• TASK STATEMENT:
Within the data that follows, set down exactly the lines from the one containing "white rectangle as a background on them." through the one containing "a part looking", both ends included.

--- TASK INPUTS Enclosed Below ---

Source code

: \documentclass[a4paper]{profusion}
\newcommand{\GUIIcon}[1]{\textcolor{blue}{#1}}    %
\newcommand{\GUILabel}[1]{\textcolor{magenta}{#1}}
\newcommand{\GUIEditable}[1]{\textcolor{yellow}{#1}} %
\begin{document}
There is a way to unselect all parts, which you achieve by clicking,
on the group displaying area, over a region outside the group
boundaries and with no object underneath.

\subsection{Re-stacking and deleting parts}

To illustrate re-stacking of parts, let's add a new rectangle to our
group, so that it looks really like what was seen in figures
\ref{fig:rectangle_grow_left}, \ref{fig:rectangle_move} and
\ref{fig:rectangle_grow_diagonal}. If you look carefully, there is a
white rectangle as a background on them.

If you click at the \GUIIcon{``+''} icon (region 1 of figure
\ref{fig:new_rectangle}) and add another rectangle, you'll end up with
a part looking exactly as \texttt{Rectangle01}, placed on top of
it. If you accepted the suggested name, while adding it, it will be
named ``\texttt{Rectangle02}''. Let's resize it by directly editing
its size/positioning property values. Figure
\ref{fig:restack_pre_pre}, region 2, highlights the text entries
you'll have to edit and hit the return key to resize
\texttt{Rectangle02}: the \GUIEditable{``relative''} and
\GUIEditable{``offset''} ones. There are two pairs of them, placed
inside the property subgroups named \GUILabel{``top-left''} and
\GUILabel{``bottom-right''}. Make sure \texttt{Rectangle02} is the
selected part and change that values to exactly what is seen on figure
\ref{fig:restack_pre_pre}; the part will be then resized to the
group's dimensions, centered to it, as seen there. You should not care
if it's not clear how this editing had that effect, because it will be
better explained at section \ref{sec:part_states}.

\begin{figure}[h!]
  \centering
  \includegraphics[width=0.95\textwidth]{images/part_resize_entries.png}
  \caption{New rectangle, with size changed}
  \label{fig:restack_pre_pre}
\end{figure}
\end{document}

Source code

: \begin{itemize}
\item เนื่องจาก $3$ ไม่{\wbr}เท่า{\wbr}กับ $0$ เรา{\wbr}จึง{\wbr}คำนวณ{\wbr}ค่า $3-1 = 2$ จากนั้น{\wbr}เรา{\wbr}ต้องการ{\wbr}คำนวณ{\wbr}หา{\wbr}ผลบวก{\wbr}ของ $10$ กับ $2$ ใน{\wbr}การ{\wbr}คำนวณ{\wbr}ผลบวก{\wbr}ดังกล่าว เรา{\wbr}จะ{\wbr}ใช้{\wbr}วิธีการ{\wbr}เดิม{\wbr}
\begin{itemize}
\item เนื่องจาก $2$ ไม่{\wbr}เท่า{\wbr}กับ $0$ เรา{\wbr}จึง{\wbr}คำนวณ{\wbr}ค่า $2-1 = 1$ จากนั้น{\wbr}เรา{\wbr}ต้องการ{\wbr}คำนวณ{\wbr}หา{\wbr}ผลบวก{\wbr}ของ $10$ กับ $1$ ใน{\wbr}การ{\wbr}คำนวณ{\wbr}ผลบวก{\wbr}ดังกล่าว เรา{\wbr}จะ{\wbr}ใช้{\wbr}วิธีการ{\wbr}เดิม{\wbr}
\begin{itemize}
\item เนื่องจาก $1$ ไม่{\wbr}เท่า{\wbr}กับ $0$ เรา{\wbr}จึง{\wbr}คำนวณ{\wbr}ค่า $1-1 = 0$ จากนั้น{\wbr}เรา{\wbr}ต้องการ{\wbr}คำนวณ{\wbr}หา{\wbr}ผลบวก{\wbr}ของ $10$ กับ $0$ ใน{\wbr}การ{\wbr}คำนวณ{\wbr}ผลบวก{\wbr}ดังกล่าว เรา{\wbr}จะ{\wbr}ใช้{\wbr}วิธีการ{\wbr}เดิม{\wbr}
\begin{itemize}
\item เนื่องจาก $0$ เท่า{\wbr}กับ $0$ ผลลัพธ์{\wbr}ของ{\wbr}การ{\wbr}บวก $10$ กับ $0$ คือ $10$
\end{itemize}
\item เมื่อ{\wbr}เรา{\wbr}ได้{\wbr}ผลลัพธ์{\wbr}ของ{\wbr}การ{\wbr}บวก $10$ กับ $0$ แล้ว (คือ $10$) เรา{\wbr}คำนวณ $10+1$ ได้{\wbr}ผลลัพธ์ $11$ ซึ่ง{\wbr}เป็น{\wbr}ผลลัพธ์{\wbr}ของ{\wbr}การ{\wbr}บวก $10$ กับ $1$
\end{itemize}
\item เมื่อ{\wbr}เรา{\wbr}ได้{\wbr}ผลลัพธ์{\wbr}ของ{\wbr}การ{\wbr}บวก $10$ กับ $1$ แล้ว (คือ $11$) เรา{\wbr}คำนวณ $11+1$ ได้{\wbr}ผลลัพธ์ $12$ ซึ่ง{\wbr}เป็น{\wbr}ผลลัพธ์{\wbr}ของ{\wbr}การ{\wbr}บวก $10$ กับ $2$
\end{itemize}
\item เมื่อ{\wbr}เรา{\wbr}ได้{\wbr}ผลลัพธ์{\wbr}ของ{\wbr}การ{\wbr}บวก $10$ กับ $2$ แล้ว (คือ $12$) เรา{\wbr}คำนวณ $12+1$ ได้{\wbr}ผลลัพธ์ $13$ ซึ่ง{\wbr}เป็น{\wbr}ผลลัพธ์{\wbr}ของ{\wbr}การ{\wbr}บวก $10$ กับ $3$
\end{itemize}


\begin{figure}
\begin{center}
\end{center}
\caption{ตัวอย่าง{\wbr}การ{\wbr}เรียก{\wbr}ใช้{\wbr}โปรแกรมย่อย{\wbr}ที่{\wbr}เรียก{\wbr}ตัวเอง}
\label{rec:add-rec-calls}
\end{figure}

--- End of Enclosed TASK INPUTS ---

• TASK OUTPUT:
white rectangle as a background on them.

If you click at the \GUIIcon{``+''} icon (region 1 of figure
\ref{fig:new_rectangle}) and add another rectangle, you'll end up with
a part looking exactly as \texttt{Rectangle01}, placed on top of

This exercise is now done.